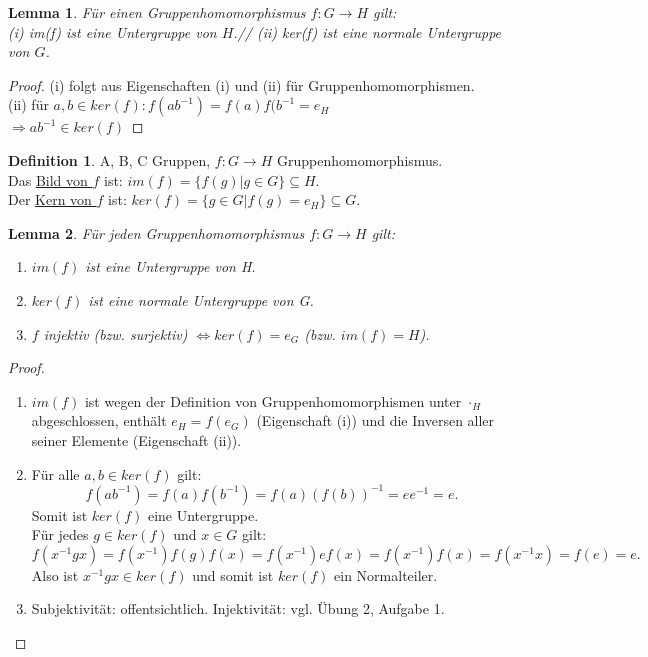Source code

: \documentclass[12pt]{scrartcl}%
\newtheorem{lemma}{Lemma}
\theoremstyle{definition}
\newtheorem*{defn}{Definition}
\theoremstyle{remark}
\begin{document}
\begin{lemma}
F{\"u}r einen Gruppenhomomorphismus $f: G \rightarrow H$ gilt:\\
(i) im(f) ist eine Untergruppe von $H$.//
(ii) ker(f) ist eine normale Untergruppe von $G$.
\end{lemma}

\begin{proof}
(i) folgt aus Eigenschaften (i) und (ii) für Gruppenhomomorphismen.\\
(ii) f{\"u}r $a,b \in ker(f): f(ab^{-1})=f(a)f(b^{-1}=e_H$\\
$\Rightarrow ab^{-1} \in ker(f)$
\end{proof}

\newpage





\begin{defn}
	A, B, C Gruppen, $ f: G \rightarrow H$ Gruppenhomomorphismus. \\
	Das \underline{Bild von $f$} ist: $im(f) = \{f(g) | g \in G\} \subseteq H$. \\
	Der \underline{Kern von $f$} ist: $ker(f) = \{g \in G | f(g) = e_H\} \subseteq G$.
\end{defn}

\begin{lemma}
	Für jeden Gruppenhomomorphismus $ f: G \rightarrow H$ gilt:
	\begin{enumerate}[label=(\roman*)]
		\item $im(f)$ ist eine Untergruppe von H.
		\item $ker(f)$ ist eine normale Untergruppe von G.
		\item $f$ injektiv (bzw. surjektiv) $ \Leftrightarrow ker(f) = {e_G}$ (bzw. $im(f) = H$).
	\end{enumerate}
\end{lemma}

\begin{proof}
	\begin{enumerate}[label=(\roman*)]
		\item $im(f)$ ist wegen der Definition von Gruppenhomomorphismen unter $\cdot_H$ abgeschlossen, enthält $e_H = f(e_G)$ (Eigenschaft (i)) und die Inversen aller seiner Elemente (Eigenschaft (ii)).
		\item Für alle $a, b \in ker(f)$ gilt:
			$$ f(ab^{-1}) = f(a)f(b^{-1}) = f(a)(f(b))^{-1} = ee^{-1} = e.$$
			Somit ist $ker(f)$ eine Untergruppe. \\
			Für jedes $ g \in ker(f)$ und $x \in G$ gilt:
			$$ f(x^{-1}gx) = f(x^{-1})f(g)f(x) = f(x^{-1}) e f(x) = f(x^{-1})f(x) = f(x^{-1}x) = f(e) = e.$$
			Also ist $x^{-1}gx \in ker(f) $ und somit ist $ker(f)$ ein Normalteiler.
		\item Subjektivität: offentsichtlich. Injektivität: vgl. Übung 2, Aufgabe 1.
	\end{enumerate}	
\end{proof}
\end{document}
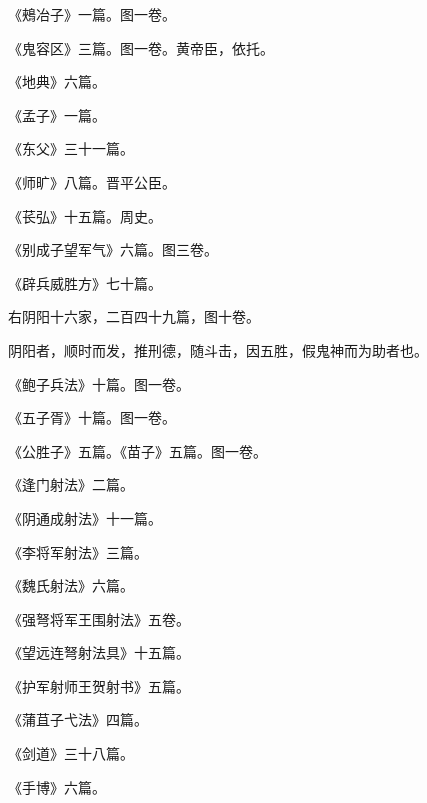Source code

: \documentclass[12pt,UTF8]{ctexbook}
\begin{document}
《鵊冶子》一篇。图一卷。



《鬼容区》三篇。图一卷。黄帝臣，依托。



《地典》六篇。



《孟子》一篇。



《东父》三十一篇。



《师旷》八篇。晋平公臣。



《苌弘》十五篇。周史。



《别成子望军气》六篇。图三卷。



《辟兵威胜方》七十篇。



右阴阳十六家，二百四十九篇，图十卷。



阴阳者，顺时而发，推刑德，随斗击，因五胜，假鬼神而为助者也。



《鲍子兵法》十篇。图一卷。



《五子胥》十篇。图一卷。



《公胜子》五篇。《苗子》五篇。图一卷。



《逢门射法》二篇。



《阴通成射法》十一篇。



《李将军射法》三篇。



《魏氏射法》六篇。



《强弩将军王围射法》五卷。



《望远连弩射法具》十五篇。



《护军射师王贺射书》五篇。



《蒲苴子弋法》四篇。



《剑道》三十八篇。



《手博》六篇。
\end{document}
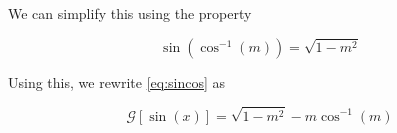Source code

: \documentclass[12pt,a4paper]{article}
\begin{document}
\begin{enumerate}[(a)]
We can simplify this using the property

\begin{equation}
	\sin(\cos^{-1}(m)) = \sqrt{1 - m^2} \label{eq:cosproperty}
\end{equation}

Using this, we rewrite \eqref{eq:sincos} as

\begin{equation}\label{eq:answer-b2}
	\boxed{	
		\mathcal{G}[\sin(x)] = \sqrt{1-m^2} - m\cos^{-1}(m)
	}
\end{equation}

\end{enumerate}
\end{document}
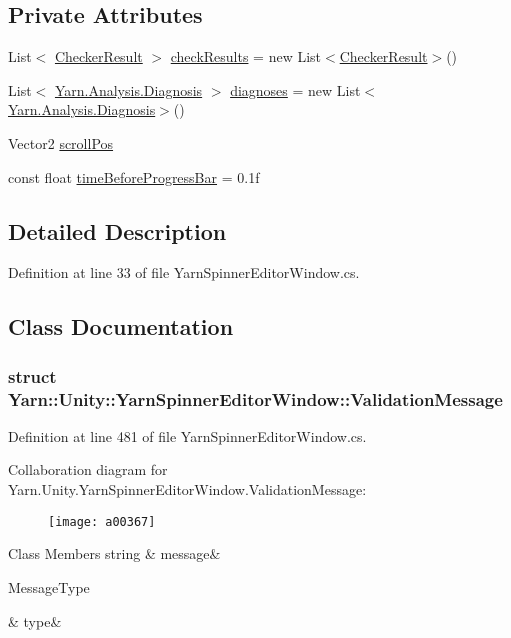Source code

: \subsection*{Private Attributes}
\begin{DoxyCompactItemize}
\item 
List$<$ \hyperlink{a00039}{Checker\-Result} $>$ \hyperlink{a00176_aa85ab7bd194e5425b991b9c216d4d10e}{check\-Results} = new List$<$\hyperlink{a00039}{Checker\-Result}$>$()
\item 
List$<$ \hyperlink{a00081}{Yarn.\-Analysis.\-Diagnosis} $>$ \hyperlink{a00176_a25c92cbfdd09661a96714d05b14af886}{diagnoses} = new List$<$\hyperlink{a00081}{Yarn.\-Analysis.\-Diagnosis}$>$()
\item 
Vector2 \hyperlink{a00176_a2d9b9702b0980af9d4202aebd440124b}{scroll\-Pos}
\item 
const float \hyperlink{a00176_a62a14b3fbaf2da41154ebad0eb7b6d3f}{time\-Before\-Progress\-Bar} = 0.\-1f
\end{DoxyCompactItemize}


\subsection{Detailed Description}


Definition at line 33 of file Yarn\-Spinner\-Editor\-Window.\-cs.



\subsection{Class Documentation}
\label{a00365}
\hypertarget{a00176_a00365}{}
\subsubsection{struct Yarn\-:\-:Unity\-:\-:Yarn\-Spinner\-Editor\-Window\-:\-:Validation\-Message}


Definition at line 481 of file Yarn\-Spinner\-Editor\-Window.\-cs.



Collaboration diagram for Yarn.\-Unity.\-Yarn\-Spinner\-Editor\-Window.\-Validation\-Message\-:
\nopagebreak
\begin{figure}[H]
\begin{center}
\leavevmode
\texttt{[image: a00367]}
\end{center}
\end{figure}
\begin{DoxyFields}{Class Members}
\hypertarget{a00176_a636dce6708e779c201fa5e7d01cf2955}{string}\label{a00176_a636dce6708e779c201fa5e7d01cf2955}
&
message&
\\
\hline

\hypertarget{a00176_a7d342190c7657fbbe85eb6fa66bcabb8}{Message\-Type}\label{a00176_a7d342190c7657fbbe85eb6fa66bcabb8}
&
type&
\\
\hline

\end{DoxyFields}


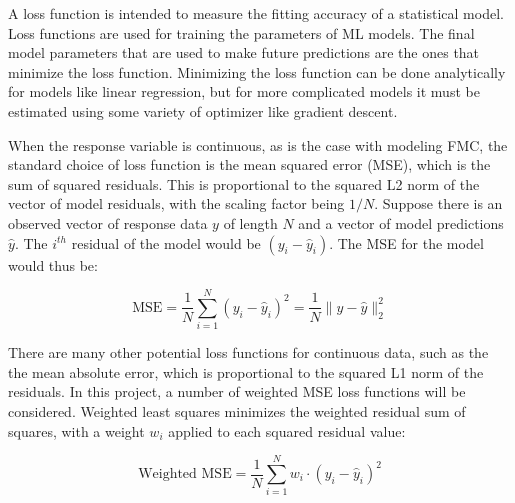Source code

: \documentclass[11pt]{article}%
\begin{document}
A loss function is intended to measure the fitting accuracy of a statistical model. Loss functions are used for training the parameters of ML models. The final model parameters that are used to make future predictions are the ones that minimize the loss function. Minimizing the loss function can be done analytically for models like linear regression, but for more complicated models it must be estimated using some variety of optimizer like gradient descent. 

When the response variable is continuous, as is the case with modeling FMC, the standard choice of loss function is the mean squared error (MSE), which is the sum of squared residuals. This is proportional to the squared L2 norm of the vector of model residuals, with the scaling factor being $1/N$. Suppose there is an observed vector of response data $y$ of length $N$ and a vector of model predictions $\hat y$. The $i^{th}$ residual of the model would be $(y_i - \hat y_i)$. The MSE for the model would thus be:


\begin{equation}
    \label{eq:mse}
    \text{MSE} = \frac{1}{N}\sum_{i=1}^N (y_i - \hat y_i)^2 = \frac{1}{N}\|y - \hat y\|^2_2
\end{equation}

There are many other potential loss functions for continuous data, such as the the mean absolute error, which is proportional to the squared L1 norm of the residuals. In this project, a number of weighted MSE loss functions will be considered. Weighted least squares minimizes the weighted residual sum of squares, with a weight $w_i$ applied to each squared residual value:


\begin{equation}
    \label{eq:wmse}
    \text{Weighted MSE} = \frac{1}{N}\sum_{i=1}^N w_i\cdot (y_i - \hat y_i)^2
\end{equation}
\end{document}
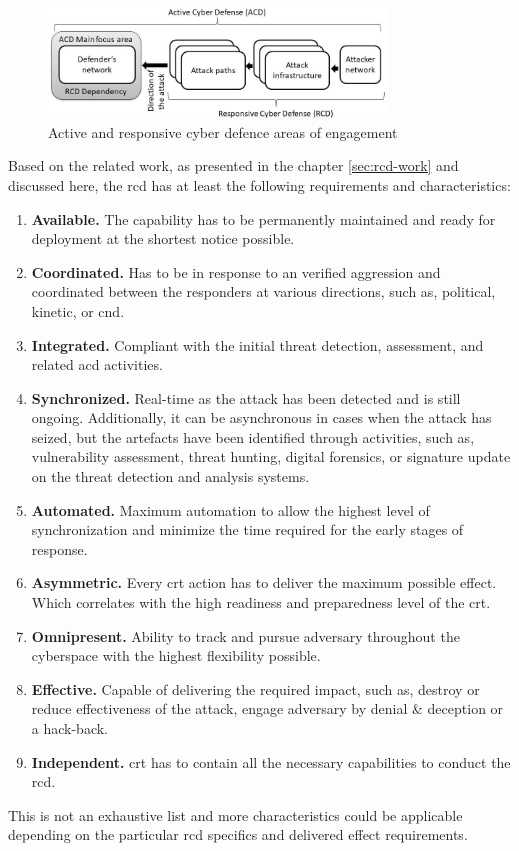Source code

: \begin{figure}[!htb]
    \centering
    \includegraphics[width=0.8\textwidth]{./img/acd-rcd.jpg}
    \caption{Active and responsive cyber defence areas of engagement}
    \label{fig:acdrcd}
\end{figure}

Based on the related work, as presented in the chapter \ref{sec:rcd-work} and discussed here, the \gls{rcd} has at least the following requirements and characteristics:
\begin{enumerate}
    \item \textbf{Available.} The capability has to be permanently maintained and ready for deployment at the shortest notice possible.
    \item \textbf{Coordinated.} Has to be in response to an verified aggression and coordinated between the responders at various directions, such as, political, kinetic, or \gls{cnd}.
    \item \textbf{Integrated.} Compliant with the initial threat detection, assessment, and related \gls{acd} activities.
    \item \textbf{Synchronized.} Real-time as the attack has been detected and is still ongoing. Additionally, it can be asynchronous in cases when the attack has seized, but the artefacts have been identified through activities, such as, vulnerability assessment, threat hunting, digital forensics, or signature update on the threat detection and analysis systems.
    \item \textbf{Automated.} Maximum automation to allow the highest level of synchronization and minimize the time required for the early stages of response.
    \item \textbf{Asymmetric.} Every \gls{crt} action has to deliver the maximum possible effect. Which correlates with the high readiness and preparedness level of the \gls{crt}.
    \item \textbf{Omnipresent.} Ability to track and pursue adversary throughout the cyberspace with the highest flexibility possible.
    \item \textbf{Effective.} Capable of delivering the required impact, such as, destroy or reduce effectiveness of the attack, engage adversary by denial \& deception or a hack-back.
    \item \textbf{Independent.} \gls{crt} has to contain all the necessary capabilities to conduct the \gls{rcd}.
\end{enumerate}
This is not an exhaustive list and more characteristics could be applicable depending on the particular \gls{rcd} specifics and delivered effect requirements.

_TRY IT_. Every line from the start of the listing above through the line with "b \in ker(f)$" should be repeated exactly; skip the pictures and add nothing else.

_EXERCISE OUTPUT_.
Source code

: \documentclass[12pt]{scrartcl}%
\newtheorem{lemma}{Lemma}
\theoremstyle{definition}
\newtheorem*{defn}{Definition}
\theoremstyle{remark}
\begin{document}
\begin{lemma}
F{\"u}r einen Gruppenhomomorphismus $f: G \rightarrow H$ gilt:\\
(i) im(f) ist eine Untergruppe von $H$.//
(ii) ker(f) ist eine normale Untergruppe von $G$.
\end{lemma}

\begin{proof}
(i) folgt aus Eigenschaften (i) und (ii) für Gruppenhomomorphismen.\\
(ii) f{\"u}r $a,b \in ker(f): f(ab^{-1})=f(a)f(b^{-1}=e_H$\\
$\Rightarrow ab^{-1} \in ker(f)$
\end{proof}

\newpage





\begin{defn}
	A, B, C Gruppen, $ f: G \rightarrow H$ Gruppenhomomorphismus. \\
	Das \underline{Bild von $f$} ist: $im(f) = \{f(g) | g \in G\} \subseteq H$. \\
	Der \underline{Kern von $f$} ist: $ker(f) = \{g \in G | f(g) = e_H\} \subseteq G$.
\end{defn}

\begin{lemma}
	Für jeden Gruppenhomomorphismus $ f: G \rightarrow H$ gilt:
	\begin{enumerate}[label=(\roman*)]
		\item $im(f)$ ist eine Untergruppe von H.
		\item $ker(f)$ ist eine normale Untergruppe von G.
		\item $f$ injektiv (bzw. surjektiv) $ \Leftrightarrow ker(f) = {e_G}$ (bzw. $im(f) = H$).
	\end{enumerate}
\end{lemma}

\begin{proof}
	\begin{enumerate}[label=(\roman*)]
		\item $im(f)$ ist wegen der Definition von Gruppenhomomorphismen unter $\cdot_H$ abgeschlossen, enthält $e_H = f(e_G)$ (Eigenschaft (i)) und die Inversen aller seiner Elemente (Eigenschaft (ii)).
		\item Für alle $a, b \in ker(f)$ gilt:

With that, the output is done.